Activity: Go through the data below and return each line where the string "phase" appears.

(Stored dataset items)
>>

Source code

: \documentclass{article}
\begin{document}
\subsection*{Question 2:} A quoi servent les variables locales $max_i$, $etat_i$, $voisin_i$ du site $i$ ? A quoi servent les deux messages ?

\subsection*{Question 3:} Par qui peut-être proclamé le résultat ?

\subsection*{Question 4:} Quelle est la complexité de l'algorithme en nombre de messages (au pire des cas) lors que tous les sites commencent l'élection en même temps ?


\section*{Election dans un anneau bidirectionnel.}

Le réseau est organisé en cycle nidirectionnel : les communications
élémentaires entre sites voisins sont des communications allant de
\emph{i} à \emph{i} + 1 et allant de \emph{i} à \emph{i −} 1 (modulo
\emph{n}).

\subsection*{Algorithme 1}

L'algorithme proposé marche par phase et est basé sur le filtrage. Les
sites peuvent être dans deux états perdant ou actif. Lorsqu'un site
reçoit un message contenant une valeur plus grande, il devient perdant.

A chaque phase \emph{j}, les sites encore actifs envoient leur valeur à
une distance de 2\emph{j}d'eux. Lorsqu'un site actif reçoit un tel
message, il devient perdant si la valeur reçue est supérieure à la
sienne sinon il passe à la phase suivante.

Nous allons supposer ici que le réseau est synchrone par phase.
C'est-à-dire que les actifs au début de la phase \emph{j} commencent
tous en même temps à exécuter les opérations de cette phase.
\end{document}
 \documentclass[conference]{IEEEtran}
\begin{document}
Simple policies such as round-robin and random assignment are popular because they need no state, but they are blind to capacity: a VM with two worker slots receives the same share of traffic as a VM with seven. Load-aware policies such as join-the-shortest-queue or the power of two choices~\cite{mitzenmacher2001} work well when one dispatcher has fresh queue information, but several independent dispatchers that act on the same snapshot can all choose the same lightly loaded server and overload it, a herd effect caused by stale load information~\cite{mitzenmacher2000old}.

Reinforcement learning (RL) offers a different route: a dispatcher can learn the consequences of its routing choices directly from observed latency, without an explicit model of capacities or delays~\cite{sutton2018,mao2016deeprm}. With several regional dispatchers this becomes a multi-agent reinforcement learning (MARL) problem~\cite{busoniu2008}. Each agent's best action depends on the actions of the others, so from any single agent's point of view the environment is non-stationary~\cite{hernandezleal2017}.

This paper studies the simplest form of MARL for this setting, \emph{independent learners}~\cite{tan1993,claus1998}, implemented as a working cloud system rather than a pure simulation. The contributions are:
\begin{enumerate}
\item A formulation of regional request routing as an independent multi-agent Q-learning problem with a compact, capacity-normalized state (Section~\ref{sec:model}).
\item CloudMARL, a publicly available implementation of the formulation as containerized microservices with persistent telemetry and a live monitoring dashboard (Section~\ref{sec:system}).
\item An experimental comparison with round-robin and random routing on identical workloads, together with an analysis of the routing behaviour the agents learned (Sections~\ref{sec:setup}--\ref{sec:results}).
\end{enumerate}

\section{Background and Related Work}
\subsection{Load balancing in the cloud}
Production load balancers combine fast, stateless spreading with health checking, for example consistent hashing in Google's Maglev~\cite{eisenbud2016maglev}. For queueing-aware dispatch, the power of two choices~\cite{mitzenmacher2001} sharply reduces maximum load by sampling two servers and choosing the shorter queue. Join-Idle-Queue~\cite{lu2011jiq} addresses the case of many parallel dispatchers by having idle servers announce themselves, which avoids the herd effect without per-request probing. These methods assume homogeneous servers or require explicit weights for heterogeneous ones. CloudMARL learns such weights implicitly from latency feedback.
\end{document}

<<

Your response:
L'algorithme proposé marche par phase et est basé sur le filtrage. Les
A chaque phase \emph{j}, les sites encore actifs envoient leur valeur à
sienne sinon il passe à la phase suivante.
Nous allons supposer ici que le réseau est synchrone par phase.
C'est-à-dire que les actifs au début de la phase \emph{j} commencent
tous en même temps à exécuter les opérations de cette phase.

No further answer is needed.